• **WHAT YOU NEED TO DO**
Which lines of the data below include the string "mensagens"? Return each of them.

(Collected data)

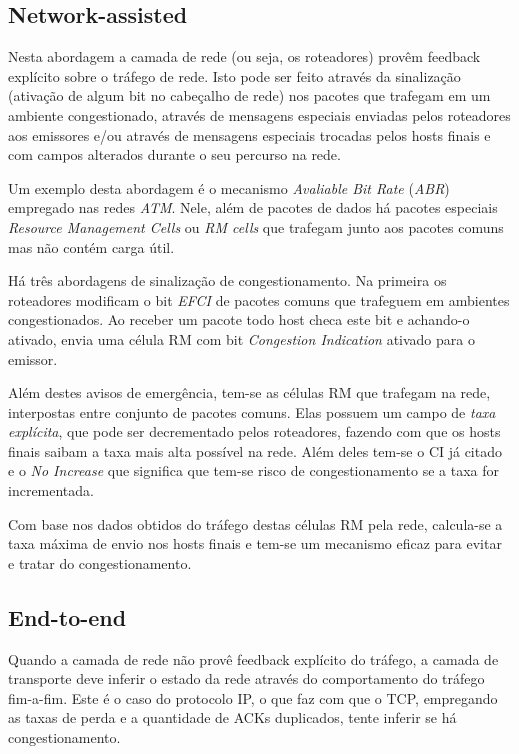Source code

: \subsection{Network-assisted}

Nesta abordagem a camada de rede (ou seja, os roteadores) provêm feedback explícito sobre o tráfego de rede.
Isto pode ser feito através da sinalização (ativação de algum bit no cabeçalho de rede) nos pacotes que trafegam em um ambiente congestionado, 
através de mensagens especiais enviadas pelos roteadores aos emissores e/ou 
através de mensagens especiais trocadas pelos hosts finais e com campos alterados durante o seu percurso na rede.

Um exemplo desta abordagem é o mecanismo \emph{Avaliable Bit Rate} (\emph{ABR}) empregado nas redes \emph{ATM}.
Nele, além de pacotes de dados há pacotes especiais \emph{Resource Management Cells} ou \emph{RM cells} que trafegam junto aos pacotes comuns mas não contém carga útil.

Há três abordagens de sinalização de congestionamento.
Na primeira os roteadores modificam o bit \emph{EFCI} de pacotes comuns que trafeguem em ambientes congestionados.
Ao receber um pacote todo host checa este bit e achando-o ativado, envia uma célula RM com bit \emph{Congestion Indication} ativado para o emissor.

Além destes avisos de emergência, tem-se as células RM que trafegam na rede, interpostas entre conjunto de pacotes comuns.
Elas possuem um campo de \emph{taxa explícita}, que pode ser decrementado pelos roteadores, fazendo com que os hosts finais saibam a taxa mais alta possível na rede.
Além deles tem-se o CI já citado e o \emph{No Increase} que significa que tem-se risco de congestionamento se a taxa for incrementada.

Com base nos dados obtidos do tráfego destas células RM pela rede, calcula-se a taxa máxima de envio nos hosts finais e tem-se um mecanismo eficaz para evitar e tratar do congestionamento.

\subsection{End-to-end}

Quando a camada de rede não provê feedback explícito do tráfego, a camada de transporte deve inferir o estado da rede através do comportamento do tráfego fim-a-fim.
Este é o caso do protocolo IP, o que faz com que o TCP, empregando as taxas de perda e a quantidade de ACKs duplicados, tente inferir se há congestionamento.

• **EXERCISE OUTPUT**
através de mensagens especiais enviadas pelos roteadores aos emissores e/ou 
através de mensagens especiais trocadas pelos hosts finais e com campos alterados durante o seu percurso na rede.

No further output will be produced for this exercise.